-- Exercise --
Below are records to repeat exactly; copy them without the pictures.

-- Excerpted data --
----

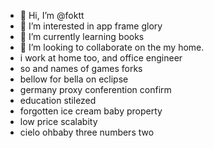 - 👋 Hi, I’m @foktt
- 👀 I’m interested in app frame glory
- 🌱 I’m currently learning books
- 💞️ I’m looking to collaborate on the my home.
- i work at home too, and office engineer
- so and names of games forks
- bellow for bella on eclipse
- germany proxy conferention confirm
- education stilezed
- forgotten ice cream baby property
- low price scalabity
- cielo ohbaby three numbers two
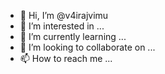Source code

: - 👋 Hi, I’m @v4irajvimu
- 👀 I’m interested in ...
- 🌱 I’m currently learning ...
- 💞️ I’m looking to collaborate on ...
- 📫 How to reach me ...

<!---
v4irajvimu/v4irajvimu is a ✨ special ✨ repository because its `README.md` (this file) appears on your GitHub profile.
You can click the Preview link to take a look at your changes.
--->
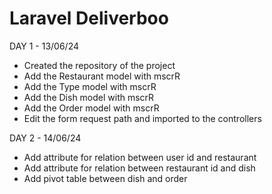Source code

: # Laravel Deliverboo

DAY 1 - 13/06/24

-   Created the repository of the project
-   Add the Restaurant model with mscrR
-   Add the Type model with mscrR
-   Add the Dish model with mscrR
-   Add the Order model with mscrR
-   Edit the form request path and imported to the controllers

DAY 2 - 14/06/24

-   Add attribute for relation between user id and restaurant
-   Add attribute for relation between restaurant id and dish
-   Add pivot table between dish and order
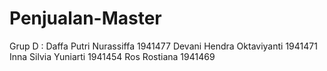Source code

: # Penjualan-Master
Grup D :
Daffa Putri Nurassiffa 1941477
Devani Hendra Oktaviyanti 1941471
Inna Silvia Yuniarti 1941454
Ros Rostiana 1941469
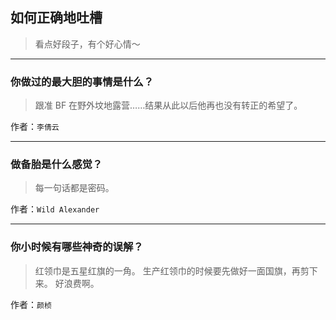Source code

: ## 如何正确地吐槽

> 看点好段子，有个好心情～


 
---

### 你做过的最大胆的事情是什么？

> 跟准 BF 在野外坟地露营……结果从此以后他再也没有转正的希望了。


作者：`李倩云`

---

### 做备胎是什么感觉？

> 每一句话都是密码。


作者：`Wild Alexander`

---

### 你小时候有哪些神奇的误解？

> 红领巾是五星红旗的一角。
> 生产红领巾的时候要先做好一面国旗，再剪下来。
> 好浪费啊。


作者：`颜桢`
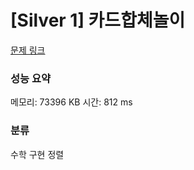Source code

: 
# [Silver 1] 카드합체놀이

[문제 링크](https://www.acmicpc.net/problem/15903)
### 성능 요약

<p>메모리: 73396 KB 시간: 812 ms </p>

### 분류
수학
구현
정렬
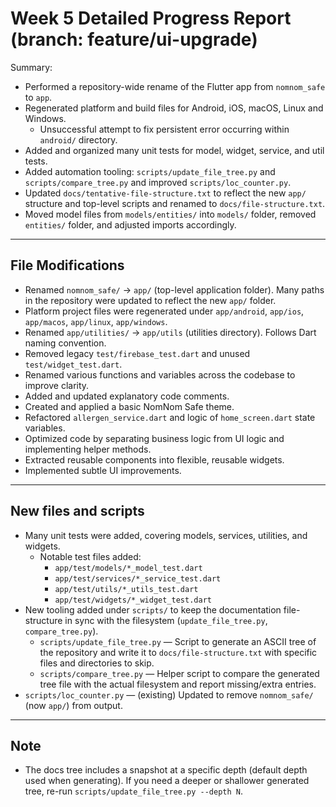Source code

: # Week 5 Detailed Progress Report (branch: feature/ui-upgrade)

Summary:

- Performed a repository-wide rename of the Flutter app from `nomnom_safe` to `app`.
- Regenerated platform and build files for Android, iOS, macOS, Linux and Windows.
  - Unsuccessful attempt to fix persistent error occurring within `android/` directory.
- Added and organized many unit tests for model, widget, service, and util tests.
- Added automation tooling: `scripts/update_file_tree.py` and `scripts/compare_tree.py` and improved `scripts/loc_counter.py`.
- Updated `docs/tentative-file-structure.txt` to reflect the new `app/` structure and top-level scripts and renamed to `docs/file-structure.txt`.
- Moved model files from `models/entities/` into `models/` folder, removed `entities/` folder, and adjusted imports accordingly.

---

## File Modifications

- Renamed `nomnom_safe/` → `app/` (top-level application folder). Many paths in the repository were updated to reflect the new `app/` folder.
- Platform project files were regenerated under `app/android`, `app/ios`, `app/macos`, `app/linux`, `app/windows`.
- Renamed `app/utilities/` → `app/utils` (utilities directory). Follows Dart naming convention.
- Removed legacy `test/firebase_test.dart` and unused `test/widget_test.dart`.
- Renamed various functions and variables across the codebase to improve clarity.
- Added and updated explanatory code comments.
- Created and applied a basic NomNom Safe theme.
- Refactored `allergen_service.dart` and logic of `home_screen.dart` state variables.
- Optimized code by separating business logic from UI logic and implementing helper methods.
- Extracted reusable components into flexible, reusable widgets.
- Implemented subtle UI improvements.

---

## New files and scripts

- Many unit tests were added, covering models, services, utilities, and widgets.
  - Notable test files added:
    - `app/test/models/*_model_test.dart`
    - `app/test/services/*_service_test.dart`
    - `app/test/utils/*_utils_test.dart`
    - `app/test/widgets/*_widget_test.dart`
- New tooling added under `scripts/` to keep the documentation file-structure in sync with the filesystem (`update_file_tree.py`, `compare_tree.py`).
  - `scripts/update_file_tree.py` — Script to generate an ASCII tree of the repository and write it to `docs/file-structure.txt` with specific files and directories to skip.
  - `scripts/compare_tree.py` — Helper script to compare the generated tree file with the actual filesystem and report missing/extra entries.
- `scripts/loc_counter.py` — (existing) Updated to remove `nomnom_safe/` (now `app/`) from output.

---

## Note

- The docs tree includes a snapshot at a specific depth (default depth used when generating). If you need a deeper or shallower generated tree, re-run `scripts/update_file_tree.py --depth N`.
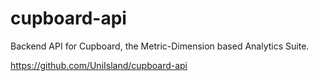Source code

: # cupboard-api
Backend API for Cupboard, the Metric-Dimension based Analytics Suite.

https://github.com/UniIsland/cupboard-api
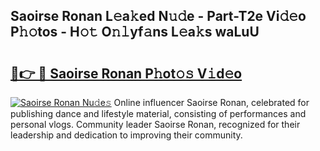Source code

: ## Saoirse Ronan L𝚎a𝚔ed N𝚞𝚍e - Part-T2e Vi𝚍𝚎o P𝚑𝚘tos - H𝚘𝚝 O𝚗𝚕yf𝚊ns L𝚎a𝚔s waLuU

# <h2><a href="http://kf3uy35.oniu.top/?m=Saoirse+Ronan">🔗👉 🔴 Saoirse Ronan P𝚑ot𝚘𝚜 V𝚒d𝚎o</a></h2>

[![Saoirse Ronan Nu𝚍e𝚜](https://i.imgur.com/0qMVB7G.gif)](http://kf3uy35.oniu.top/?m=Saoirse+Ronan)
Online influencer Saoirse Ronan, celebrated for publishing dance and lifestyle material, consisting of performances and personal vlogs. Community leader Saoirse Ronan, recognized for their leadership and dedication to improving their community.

----

-- The completed task --
 - 👋 Hi, I’m @foktt
- 👀 I’m interested in app frame glory
- 🌱 I’m currently learning books
- 💞️ I’m looking to collaborate on the my home.
- i work at home too, and office engineer
- so and names of games forks
- bellow for bella on eclipse
- germany proxy conferention confirm
- education stilezed
- forgotten ice cream baby property
- low price scalabity
- cielo ohbaby three numbers two
Source code

: - 👋 Hi, I’m @v4irajvimu
- 👀 I’m interested in ...
- 🌱 I’m currently learning ...
- 💞️ I’m looking to collaborate on ...
- 📫 How to reach me ...

<!---
v4irajvimu/v4irajvimu is a ✨ special ✨ repository because its `README.md` (this file) appears on your GitHub profile.
You can click the Preview link to take a look at your changes.
--->
Source code

: # Laravel Deliverboo

DAY 1 - 13/06/24

-   Created the repository of the project
-   Add the Restaurant model with mscrR
-   Add the Type model with mscrR
-   Add the Dish model with mscrR
-   Add the Order model with mscrR
-   Edit the form request path and imported to the controllers

DAY 2 - 14/06/24

-   Add attribute for relation between user id and restaurant
-   Add attribute for relation between restaurant id and dish
-   Add pivot table between dish and order
Source code

: # Penjualan-Master
Grup D :
Daffa Putri Nurassiffa 1941477
Devani Hendra Oktaviyanti 1941471
Inna Silvia Yuniarti 1941454
Ros Rostiana 1941469
Source code

: ## 如何正确地吐槽

> 看点好段子，有个好心情～


 
---

### 你做过的最大胆的事情是什么？

> 跟准 BF 在野外坟地露营……结果从此以后他再也没有转正的希望了。


作者：`李倩云`

---

### 做备胎是什么感觉？

> 每一句话都是密码。


作者：`Wild Alexander`

---

### 你小时候有哪些神奇的误解？

> 红领巾是五星红旗的一角。
> 生产红领巾的时候要先做好一面国旗，再剪下来。
> 好浪费啊。


作者：`颜桢`
Source code

: 
# [Silver 1] 카드합체놀이

[문제 링크](https://www.acmicpc.net/problem/15903)
### 성능 요약

<p>메모리: 73396 KB 시간: 812 ms </p>

### 분류
수학
구현
정렬
Source code

: # Week 5 Detailed Progress Report (branch: feature/ui-upgrade)

Summary:

- Performed a repository-wide rename of the Flutter app from `nomnom_safe` to `app`.
- Regenerated platform and build files for Android, iOS, macOS, Linux and Windows.
  - Unsuccessful attempt to fix persistent error occurring within `android/` directory.
- Added and organized many unit tests for model, widget, service, and util tests.
- Added automation tooling: `scripts/update_file_tree.py` and `scripts/compare_tree.py` and improved `scripts/loc_counter.py`.
- Updated `docs/tentative-file-structure.txt` to reflect the new `app/` structure and top-level scripts and renamed to `docs/file-structure.txt`.
- Moved model files from `models/entities/` into `models/` folder, removed `entities/` folder, and adjusted imports accordingly.

---

## File Modifications

- Renamed `nomnom_safe/` → `app/` (top-level application folder). Many paths in the repository were updated to reflect the new `app/` folder.
- Platform project files were regenerated under `app/android`, `app/ios`, `app/macos`, `app/linux`, `app/windows`.
- Renamed `app/utilities/` → `app/utils` (utilities directory). Follows Dart naming convention.
- Removed legacy `test/firebase_test.dart` and unused `test/widget_test.dart`.
- Renamed various functions and variables across the codebase to improve clarity.
- Added and updated explanatory code comments.
- Created and applied a basic NomNom Safe theme.
- Refactored `allergen_service.dart` and logic of `home_screen.dart` state variables.
- Optimized code by separating business logic from UI logic and implementing helper methods.
- Extracted reusable components into flexible, reusable widgets.
- Implemented subtle UI improvements.

---

## New files and scripts

- Many unit tests were added, covering models, services, utilities, and widgets.
  - Notable test files added:
    - `app/test/models/*_model_test.dart`
    - `app/test/services/*_service_test.dart`
    - `app/test/utils/*_utils_test.dart`
    - `app/test/widgets/*_widget_test.dart`
- New tooling added under `scripts/` to keep the documentation file-structure in sync with the filesystem (`update_file_tree.py`, `compare_tree.py`).
  - `scripts/update_file_tree.py` — Script to generate an ASCII tree of the repository and write it to `docs/file-structure.txt` with specific files and directories to skip.
  - `scripts/compare_tree.py` — Helper script to compare the generated tree file with the actual filesystem and report missing/extra entries.
- `scripts/loc_counter.py` — (existing) Updated to remove `nomnom_safe/` (now `app/`) from output.

---

## Note

- The docs tree includes a snapshot at a specific depth (default depth used when generating). If you need a deeper or shallower generated tree, re-run `scripts/update_file_tree.py --depth N`.
Source code

: # cupboard-api
Backend API for Cupboard, the Metric-Dimension based Analytics Suite.

https://github.com/UniIsland/cupboard-api
Source code

: ## Saoirse Ronan L𝚎a𝚔ed N𝚞𝚍e - Part-T2e Vi𝚍𝚎o P𝚑𝚘tos - H𝚘𝚝 O𝚗𝚕yf𝚊ns L𝚎a𝚔s waLuU

# <h2><a href="http://kf3uy35.oniu.top/?m=Saoirse+Ronan">🔗👉 🔴 Saoirse Ronan P𝚑ot𝚘𝚜 V𝚒d𝚎o</a></h2>

[![Saoirse Ronan Nu𝚍e𝚜](https://i.imgur.com/0qMVB7G.gif)](http://kf3uy35.oniu.top/?m=Saoirse+Ronan)
Online influencer Saoirse Ronan, celebrated for publishing dance and lifestyle material, consisting of performances and personal vlogs. Community leader Saoirse Ronan, recognized for their leadership and dedication to improving their community.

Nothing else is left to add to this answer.